» **EXERCISE OBJECTIVE**
In your answer, every line of the records should be written out exactly.
##### EXERCISE DATA
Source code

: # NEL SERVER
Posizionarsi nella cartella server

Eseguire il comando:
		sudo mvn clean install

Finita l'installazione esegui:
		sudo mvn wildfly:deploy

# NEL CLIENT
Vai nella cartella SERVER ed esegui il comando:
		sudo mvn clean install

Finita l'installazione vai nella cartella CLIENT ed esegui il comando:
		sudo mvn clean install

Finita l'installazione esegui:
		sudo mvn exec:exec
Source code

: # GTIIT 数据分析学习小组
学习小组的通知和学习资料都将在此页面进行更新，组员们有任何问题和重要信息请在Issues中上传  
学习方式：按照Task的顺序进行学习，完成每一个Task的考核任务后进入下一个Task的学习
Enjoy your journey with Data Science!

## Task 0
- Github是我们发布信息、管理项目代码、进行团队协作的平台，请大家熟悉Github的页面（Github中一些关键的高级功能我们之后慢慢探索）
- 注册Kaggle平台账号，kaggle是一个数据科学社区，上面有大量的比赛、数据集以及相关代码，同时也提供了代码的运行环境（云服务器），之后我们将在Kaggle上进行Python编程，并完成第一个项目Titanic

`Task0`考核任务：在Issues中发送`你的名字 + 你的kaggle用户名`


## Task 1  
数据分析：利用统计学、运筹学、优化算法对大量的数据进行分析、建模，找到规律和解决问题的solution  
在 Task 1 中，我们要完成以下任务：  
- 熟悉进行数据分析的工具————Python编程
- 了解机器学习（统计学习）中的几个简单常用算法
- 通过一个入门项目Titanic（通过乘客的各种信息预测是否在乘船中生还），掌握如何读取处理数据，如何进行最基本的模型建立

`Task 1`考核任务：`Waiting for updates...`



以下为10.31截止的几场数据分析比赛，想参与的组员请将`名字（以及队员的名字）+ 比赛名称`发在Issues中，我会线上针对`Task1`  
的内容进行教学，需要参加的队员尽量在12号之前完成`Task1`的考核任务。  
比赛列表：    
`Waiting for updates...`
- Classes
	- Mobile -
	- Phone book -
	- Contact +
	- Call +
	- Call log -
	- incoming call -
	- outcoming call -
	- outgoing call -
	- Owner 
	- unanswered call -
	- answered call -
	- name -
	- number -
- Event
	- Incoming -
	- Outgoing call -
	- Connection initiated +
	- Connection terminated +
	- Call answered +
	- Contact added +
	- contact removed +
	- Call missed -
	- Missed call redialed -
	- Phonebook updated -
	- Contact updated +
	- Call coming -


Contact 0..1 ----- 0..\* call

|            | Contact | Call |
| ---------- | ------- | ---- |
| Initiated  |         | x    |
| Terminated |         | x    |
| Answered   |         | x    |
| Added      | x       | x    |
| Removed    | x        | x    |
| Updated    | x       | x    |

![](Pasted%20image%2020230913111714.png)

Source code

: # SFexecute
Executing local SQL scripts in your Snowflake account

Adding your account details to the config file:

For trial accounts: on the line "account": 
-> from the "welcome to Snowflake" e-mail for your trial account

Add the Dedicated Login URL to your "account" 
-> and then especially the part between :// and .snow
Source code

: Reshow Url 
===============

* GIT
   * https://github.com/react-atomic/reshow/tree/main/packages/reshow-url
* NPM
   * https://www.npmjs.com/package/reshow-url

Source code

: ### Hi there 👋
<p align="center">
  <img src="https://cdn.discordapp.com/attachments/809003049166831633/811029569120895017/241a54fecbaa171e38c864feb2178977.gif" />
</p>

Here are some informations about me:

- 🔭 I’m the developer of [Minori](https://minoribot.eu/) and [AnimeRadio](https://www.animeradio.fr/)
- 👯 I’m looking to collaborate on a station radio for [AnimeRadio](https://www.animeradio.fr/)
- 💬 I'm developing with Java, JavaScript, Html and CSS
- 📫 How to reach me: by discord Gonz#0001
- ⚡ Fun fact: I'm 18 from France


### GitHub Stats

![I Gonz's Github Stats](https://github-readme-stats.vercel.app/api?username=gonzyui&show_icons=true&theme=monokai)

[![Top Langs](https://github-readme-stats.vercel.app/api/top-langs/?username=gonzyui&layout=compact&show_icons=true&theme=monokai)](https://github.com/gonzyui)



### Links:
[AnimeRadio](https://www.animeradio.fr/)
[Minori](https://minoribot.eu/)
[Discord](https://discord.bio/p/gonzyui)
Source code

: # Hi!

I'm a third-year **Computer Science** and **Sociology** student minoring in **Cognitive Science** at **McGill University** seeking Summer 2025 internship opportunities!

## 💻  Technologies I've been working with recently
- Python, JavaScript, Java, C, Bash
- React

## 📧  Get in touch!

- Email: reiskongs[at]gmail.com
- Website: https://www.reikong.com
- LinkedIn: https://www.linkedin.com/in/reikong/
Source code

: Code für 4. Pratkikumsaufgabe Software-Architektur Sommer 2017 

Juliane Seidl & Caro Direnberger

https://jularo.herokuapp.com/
##########
» **TASK ANSWER**
Source code

: # NEL SERVER
Posizionarsi nella cartella server

Eseguire il comando:
		sudo mvn clean install

Finita l'installazione esegui:
		sudo mvn wildfly:deploy

# NEL CLIENT
Vai nella cartella SERVER ed esegui il comando:
		sudo mvn clean install

Finita l'installazione vai nella cartella CLIENT ed esegui il comando:
		sudo mvn clean install

Finita l'installazione esegui:
		sudo mvn exec:exec
Source code

: # GTIIT 数据分析学习小组
学习小组的通知和学习资料都将在此页面进行更新，组员们有任何问题和重要信息请在Issues中上传  
学习方式：按照Task的顺序进行学习，完成每一个Task的考核任务后进入下一个Task的学习
Enjoy your journey with Data Science!

## Task 0
- Github是我们发布信息、管理项目代码、进行团队协作的平台，请大家熟悉Github的页面（Github中一些关键的高级功能我们之后慢慢探索）
- 注册Kaggle平台账号，kaggle是一个数据科学社区，上面有大量的比赛、数据集以及相关代码，同时也提供了代码的运行环境（云服务器），之后我们将在Kaggle上进行Python编程，并完成第一个项目Titanic

`Task0`考核任务：在Issues中发送`你的名字 + 你的kaggle用户名`


## Task 1  
数据分析：利用统计学、运筹学、优化算法对大量的数据进行分析、建模，找到规律和解决问题的solution  
在 Task 1 中，我们要完成以下任务：  
- 熟悉进行数据分析的工具————Python编程
- 了解机器学习（统计学习）中的几个简单常用算法
- 通过一个入门项目Titanic（通过乘客的各种信息预测是否在乘船中生还），掌握如何读取处理数据，如何进行最基本的模型建立

`Task 1`考核任务：`Waiting for updates...`



以下为10.31截止的几场数据分析比赛，想参与的组员请将`名字（以及队员的名字）+ 比赛名称`发在Issues中，我会线上针对`Task1`  
的内容进行教学，需要参加的队员尽量在12号之前完成`Task1`的考核任务。  
比赛列表：    
`Waiting for updates...`
- Classes
	- Mobile -
	- Phone book -
	- Contact +
	- Call +
	- Call log -
	- incoming call -
	- outcoming call -
	- outgoing call -
	- Owner 
	- unanswered call -
	- answered call -
	- name -
	- number -
- Event
	- Incoming -
	- Outgoing call -
	- Connection initiated +
	- Connection terminated +
	- Call answered +
	- Contact added +
	- contact removed +
	- Call missed -
	- Missed call redialed -
	- Phonebook updated -
	- Contact updated +
	- Call coming -


Contact 0..1 ----- 0..\* call

|            | Contact | Call |
| ---------- | ------- | ---- |
| Initiated  |         | x    |
| Terminated |         | x    |
| Answered   |         | x    |
| Added      | x       | x    |
| Removed    | x        | x    |
| Updated    | x       | x    |

![](Pasted%20image%2020230913111714.png)

Source code

: # SFexecute
Executing local SQL scripts in your Snowflake account

Adding your account details to the config file:

For trial accounts: on the line "account": 
-> from the "welcome to Snowflake" e-mail for your trial account

Add the Dedicated Login URL to your "account" 
-> and then especially the part between :// and .snow
Source code

: Reshow Url 
===============

* GIT
   * https://github.com/react-atomic/reshow/tree/main/packages/reshow-url
* NPM
   * https://www.npmjs.com/package/reshow-url

Source code

: ### Hi there 👋
<p align="center">
  <img src="https://cdn.discordapp.com/attachments/809003049166831633/811029569120895017/241a54fecbaa171e38c864feb2178977.gif" />
</p>

Here are some informations about me:

- 🔭 I’m the developer of [Minori](https://minoribot.eu/) and [AnimeRadio](https://www.animeradio.fr/)
- 👯 I’m looking to collaborate on a station radio for [AnimeRadio](https://www.animeradio.fr/)
- 💬 I'm developing with Java, JavaScript, Html and CSS
- 📫 How to reach me: by discord Gonz#0001
- ⚡ Fun fact: I'm 18 from France


### GitHub Stats

![I Gonz's Github Stats](https://github-readme-stats.vercel.app/api?username=gonzyui&show_icons=true&theme=monokai)

[![Top Langs](https://github-readme-stats.vercel.app/api/top-langs/?username=gonzyui&layout=compact&show_icons=true&theme=monokai)](https://github.com/gonzyui)



### Links:
[AnimeRadio](https://www.animeradio.fr/)
[Minori](https://minoribot.eu/)
[Discord](https://discord.bio/p/gonzyui)
Source code

: # Hi!

I'm a third-year **Computer Science** and **Sociology** student minoring in **Cognitive Science** at **McGill University** seeking Summer 2025 internship opportunities!

## 💻  Technologies I've been working with recently
- Python, JavaScript, Java, C, Bash
- React

## 📧  Get in touch!

- Email: reiskongs[at]gmail.com
- Website: https://www.reikong.com
- LinkedIn: https://www.linkedin.com/in/reikong/
Source code

: Code für 4. Pratkikumsaufgabe Software-Architektur Sommer 2017 

Juliane Seidl & Caro Direnberger

https://jularo.herokuapp.com/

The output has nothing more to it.